►

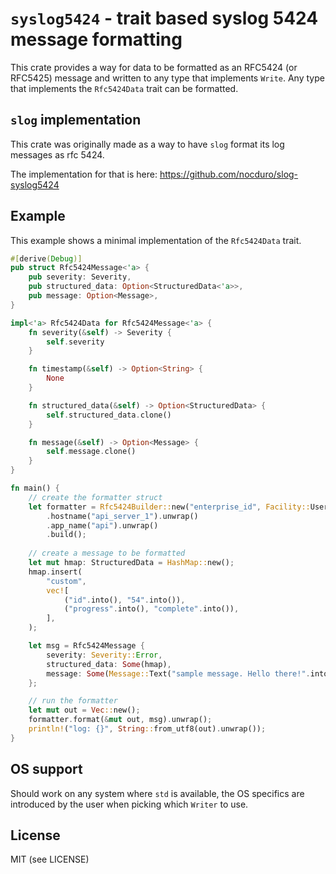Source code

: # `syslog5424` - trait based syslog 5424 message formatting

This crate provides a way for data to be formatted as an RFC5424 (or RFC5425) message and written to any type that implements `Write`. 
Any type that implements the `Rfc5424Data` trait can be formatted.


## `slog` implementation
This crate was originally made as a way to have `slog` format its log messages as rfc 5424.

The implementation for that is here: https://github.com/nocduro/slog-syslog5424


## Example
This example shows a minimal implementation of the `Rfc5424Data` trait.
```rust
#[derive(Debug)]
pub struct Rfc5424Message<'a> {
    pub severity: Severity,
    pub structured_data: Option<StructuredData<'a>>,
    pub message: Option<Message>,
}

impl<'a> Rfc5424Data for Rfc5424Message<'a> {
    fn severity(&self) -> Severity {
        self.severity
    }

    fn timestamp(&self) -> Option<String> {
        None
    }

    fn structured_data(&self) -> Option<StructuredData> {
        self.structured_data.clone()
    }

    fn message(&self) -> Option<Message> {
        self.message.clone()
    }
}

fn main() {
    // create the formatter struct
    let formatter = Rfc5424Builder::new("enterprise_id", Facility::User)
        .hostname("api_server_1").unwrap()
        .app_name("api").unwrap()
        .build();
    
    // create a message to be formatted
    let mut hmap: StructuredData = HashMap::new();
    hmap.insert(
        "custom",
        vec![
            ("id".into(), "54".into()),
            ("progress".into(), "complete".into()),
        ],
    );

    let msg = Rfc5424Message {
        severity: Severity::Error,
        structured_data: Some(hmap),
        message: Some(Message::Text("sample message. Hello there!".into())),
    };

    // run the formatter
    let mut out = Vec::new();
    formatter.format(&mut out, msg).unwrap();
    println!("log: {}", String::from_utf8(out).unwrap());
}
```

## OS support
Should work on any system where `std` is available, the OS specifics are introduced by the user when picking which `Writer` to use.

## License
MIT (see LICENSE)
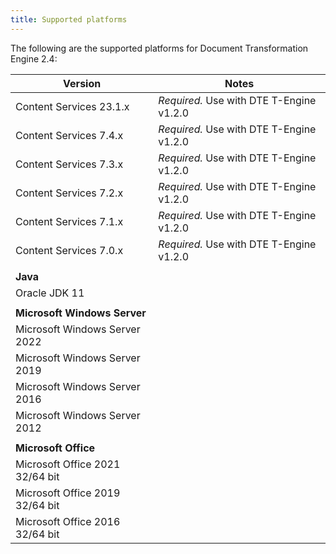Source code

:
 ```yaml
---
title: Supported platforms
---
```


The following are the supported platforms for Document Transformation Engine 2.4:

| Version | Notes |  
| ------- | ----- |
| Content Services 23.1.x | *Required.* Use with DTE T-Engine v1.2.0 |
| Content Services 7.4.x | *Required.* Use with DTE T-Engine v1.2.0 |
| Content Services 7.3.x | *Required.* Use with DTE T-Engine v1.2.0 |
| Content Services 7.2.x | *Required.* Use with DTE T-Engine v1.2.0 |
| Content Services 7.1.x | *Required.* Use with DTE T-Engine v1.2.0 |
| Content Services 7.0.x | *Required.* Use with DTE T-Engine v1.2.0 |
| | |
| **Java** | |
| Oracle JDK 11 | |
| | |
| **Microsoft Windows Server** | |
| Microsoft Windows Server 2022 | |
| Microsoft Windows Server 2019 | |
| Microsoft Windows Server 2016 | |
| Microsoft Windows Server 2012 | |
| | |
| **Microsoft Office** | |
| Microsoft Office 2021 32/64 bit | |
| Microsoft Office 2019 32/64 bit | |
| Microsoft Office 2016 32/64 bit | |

◄

_Work instructions_
Which lines run from the one holding "Content Services 7.3.x" through the one holding "Content Services 7.1.x" in the records above? Repeat them exactly, both included, and nothing more.

_Written response_
| Content Services 7.3.x | *Required.* Use with DTE T-Engine v1.2.0 |
| Content Services 7.2.x | *Required.* Use with DTE T-Engine v1.2.0 |
| Content Services 7.1.x | *Required.* Use with DTE T-Engine v1.2.0 |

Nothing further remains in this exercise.